Entries taken from a collection:
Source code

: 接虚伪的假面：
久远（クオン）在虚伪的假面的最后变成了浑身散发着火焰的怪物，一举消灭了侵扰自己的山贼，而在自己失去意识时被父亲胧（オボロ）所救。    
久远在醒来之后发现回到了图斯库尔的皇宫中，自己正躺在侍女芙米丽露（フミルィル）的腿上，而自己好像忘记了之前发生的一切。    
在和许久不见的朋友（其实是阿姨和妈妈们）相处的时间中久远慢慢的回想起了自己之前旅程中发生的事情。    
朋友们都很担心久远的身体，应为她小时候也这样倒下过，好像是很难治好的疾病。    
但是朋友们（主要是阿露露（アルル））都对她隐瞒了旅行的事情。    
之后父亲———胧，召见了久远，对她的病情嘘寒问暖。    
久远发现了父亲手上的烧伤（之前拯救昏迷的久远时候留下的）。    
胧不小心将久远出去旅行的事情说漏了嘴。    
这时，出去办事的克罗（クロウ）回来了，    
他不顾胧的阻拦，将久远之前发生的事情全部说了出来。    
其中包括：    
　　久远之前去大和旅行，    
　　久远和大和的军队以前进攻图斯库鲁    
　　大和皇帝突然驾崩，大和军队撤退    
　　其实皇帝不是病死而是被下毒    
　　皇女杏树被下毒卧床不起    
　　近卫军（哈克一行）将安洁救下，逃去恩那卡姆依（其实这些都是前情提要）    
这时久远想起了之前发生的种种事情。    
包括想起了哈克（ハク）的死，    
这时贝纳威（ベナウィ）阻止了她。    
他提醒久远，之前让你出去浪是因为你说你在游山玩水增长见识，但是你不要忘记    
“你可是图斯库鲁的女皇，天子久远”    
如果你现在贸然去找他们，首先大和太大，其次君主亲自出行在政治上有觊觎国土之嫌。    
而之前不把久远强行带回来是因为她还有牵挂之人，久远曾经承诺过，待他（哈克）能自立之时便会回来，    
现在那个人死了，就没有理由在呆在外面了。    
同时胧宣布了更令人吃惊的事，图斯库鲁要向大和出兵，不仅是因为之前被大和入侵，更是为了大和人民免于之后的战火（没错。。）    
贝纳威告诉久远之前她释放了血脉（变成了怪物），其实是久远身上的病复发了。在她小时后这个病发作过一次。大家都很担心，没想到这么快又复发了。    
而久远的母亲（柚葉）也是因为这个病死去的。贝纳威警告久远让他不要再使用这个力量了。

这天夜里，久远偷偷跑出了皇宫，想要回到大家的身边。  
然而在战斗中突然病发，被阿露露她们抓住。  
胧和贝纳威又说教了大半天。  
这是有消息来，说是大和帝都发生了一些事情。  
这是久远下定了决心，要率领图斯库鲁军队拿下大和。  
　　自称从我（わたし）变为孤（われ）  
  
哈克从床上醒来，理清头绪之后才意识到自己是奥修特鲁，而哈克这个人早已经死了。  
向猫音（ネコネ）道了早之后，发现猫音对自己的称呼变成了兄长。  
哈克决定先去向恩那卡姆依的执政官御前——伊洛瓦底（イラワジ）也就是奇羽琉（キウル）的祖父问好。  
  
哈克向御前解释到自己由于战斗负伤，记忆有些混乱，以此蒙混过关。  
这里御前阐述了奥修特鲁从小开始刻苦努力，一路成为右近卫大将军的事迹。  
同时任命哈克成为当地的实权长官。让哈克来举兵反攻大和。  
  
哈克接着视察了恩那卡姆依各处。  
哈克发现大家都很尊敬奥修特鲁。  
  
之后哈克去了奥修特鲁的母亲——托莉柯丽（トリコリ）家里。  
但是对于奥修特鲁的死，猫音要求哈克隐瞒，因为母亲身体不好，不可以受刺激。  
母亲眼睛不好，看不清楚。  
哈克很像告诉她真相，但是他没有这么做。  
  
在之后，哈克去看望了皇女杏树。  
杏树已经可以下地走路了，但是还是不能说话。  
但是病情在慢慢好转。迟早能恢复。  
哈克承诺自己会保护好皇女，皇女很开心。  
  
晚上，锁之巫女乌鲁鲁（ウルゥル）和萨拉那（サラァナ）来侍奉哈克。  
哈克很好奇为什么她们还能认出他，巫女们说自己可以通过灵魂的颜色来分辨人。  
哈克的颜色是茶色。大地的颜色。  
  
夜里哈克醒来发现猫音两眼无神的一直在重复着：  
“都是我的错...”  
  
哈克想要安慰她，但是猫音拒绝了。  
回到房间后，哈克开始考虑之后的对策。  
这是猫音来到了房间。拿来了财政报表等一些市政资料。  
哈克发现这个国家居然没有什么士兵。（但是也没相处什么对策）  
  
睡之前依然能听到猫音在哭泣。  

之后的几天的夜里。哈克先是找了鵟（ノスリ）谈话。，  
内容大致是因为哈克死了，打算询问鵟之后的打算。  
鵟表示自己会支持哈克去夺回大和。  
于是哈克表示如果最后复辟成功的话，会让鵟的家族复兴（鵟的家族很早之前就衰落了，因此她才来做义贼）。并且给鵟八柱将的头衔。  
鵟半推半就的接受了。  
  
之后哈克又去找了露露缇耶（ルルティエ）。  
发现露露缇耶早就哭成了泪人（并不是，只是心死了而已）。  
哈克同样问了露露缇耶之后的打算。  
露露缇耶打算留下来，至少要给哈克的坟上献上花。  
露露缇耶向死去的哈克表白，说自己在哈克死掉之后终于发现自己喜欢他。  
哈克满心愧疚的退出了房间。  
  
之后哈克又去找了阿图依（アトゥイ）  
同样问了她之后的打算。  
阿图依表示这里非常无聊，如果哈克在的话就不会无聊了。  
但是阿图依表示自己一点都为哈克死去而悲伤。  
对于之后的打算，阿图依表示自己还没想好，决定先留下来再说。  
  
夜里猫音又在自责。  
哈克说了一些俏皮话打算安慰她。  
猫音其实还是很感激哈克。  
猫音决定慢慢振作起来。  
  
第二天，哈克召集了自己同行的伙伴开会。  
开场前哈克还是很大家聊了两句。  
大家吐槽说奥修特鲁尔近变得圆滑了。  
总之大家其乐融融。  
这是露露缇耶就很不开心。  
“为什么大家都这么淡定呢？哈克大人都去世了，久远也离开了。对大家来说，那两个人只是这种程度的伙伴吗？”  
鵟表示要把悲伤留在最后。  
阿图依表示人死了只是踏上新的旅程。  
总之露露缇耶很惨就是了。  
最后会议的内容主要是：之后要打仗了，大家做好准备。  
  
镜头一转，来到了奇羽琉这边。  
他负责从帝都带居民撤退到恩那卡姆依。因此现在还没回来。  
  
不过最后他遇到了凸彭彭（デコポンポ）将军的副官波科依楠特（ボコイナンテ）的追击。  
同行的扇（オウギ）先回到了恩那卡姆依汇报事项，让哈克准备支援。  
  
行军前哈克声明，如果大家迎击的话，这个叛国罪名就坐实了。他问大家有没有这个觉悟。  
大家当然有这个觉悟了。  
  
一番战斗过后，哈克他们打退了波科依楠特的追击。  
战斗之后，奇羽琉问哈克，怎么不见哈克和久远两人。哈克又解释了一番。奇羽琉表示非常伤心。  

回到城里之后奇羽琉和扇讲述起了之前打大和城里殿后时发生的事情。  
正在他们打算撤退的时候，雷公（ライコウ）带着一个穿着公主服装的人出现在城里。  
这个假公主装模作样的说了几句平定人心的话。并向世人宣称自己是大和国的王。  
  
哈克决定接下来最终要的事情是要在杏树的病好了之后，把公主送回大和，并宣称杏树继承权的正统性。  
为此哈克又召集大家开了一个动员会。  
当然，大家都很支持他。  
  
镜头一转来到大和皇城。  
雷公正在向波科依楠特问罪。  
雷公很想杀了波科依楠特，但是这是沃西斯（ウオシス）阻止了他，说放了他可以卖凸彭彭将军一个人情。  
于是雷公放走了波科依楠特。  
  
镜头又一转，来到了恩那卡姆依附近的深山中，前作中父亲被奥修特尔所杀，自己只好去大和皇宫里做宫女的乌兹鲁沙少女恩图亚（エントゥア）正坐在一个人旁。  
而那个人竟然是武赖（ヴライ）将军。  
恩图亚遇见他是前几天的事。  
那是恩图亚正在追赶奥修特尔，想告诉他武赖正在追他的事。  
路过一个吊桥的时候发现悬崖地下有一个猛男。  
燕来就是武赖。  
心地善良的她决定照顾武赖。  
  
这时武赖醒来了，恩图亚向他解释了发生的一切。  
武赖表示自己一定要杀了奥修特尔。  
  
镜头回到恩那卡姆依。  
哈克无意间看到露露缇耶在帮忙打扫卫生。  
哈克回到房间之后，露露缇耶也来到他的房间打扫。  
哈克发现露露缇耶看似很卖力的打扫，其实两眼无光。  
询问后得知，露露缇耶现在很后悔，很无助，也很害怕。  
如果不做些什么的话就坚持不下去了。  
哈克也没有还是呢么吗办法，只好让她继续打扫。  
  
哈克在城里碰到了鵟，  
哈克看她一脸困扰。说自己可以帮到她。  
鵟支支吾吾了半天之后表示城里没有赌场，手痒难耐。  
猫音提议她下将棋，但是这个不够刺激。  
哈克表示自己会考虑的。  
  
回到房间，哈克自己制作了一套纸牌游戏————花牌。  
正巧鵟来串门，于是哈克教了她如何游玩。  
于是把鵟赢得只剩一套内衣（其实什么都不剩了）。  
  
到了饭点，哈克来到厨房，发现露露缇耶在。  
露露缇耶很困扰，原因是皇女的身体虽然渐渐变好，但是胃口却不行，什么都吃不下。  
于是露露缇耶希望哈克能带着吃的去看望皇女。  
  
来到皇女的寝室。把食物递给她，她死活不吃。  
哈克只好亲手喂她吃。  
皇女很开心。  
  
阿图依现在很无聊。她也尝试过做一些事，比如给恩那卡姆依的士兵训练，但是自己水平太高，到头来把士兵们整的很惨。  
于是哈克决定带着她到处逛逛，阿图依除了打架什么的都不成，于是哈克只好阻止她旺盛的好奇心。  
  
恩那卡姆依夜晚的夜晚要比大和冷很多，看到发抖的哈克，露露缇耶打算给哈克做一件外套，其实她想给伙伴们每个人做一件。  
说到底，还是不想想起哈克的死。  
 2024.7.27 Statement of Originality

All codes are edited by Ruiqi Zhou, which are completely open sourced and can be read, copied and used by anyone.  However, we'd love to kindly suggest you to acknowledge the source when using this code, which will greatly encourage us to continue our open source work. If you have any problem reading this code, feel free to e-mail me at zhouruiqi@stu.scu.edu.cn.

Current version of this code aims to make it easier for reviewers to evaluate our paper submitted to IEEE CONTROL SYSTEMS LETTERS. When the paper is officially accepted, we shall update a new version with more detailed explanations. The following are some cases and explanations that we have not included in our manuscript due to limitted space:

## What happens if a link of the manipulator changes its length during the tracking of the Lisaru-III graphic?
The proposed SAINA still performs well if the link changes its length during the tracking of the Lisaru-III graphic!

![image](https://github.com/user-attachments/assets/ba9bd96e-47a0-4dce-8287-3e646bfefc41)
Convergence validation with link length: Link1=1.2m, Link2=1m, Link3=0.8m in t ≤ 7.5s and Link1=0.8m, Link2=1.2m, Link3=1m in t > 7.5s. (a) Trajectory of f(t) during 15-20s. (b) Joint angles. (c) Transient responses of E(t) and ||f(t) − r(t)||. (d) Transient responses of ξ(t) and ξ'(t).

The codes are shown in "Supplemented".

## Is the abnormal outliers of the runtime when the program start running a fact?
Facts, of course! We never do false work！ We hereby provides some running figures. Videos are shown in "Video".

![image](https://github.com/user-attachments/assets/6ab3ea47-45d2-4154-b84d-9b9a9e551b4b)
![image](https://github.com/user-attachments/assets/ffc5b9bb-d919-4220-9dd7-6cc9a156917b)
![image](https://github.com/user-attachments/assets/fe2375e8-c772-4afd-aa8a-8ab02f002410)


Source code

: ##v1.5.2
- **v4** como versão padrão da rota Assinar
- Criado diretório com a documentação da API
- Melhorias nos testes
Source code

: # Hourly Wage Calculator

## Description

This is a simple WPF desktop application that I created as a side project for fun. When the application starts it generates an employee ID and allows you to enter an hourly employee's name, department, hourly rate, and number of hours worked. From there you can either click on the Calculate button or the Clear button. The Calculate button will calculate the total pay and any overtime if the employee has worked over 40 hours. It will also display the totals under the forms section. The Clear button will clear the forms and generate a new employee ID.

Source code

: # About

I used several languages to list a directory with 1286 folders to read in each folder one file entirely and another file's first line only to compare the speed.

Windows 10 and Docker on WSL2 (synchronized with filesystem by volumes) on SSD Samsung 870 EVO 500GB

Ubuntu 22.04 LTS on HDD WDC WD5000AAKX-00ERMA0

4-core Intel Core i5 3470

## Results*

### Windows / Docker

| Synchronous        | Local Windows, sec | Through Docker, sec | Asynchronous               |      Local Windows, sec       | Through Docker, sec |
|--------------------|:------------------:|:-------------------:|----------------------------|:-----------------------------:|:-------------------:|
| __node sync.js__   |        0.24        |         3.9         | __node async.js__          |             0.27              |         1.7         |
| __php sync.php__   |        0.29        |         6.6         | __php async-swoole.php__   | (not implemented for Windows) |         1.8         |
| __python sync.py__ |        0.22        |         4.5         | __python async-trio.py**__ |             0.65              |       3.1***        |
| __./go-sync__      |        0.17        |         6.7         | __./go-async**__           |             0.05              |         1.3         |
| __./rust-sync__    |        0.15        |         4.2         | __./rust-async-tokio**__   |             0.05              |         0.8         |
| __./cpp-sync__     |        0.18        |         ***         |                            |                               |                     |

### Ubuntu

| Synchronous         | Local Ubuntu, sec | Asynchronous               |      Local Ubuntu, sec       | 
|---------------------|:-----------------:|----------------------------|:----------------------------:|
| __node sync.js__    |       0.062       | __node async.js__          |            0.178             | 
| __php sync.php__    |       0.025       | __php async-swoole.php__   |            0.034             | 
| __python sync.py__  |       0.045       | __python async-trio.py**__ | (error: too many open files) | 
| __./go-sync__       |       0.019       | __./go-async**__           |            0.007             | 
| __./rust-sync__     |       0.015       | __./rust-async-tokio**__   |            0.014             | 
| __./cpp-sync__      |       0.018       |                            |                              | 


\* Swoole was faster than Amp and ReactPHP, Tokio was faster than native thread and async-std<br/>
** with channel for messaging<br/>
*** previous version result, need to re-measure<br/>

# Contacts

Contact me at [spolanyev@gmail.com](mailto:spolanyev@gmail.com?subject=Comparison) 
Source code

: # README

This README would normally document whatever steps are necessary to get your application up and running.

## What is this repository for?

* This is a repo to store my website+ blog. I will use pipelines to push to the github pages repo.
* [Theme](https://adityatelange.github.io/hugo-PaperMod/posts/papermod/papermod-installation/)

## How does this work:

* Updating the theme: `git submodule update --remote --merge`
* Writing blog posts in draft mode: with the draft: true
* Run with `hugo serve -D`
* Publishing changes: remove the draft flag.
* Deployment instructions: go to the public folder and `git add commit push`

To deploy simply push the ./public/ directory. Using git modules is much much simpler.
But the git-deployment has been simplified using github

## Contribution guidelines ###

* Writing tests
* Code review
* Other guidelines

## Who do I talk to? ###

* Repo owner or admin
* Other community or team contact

WORK REQUIRED:
Among the lines above, return those that hold the word "hugo".

WRITTEN RESPONSE:
* [Theme](https://adityatelange.github.io/hugo-PaperMod/posts/papermod/papermod-installation/)
* Run with `hugo serve -D`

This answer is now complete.